Directions for this task
Write out, from the entries below, exactly the lines that run between the lines holding "It demonstrates how" and "PCL Profile 328", inclusive, and stop there.

====== Entries shown ======

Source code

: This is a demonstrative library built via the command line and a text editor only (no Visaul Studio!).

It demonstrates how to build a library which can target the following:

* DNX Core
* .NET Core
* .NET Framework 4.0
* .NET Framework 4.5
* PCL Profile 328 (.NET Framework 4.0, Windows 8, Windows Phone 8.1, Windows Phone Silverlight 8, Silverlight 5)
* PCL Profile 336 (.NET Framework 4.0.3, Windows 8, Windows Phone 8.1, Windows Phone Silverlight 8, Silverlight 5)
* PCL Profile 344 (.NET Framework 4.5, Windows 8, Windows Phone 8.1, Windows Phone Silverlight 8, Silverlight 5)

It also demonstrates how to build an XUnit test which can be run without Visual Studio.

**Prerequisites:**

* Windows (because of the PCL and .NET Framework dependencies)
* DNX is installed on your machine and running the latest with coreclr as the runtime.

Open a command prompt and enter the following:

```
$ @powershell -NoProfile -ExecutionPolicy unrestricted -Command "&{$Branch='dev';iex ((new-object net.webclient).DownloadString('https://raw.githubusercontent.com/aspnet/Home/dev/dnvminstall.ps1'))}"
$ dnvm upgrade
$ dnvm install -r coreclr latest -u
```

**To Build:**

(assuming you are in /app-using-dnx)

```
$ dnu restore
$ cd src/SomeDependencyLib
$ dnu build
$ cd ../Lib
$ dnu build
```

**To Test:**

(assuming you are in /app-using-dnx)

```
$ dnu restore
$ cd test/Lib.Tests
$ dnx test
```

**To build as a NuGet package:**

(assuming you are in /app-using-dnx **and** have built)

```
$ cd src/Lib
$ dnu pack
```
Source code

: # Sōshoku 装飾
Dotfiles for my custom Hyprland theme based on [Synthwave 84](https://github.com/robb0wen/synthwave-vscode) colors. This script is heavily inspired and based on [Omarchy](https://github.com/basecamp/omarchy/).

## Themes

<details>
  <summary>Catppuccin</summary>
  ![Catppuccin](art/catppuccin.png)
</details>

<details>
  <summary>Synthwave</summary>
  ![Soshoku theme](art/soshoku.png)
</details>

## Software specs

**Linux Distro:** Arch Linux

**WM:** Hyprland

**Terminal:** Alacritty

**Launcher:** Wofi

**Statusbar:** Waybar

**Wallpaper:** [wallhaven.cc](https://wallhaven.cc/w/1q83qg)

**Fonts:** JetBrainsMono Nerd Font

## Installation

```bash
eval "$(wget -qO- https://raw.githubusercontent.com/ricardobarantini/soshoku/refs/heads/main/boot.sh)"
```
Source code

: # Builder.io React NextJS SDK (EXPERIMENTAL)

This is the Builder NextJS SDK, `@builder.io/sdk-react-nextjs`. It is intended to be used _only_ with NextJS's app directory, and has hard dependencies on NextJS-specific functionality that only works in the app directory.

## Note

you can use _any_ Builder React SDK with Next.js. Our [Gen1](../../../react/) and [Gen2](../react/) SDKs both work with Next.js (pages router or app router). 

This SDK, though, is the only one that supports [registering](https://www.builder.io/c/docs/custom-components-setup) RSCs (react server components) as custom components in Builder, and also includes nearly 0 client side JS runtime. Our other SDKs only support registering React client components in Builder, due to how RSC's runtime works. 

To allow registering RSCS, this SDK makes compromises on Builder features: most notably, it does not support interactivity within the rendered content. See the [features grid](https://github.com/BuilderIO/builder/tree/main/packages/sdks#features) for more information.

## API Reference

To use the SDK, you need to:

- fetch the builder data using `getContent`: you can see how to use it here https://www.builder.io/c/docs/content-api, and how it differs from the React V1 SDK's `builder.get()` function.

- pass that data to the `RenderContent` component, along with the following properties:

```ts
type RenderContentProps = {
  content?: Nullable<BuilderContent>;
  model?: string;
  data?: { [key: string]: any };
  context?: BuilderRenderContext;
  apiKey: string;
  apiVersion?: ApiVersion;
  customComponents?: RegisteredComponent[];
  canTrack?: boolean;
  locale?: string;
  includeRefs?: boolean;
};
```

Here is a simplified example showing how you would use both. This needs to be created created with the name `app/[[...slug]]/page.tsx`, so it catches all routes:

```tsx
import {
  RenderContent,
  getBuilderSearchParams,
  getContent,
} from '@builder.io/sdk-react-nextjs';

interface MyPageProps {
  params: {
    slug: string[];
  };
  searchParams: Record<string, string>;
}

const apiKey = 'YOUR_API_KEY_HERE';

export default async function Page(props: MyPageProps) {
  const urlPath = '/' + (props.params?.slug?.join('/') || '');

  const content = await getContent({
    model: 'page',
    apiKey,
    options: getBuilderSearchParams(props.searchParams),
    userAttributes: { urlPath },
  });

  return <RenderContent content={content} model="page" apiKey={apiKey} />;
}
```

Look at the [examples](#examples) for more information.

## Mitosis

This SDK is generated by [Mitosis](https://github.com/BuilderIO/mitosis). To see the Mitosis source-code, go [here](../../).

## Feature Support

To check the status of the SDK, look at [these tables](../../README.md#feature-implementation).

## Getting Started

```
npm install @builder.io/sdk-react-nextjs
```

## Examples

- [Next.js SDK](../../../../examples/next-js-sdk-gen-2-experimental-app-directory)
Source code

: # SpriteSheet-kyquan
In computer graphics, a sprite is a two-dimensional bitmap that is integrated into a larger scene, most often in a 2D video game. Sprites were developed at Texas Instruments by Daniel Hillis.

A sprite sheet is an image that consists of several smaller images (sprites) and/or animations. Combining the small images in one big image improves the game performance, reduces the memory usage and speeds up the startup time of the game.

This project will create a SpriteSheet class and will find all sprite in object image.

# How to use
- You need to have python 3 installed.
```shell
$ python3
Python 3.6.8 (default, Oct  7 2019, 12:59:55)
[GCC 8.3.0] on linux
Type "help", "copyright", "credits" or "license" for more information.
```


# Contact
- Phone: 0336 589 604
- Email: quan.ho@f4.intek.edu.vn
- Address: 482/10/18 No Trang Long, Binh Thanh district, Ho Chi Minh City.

======

Solution
It demonstrates how to build a library which can target the following:

* DNX Core
* .NET Core
* .NET Framework 4.0
* .NET Framework 4.5
* PCL Profile 328 (.NET Framework 4.0, Windows 8, Windows Phone 8.1, Windows Phone Silverlight 8, Silverlight 5)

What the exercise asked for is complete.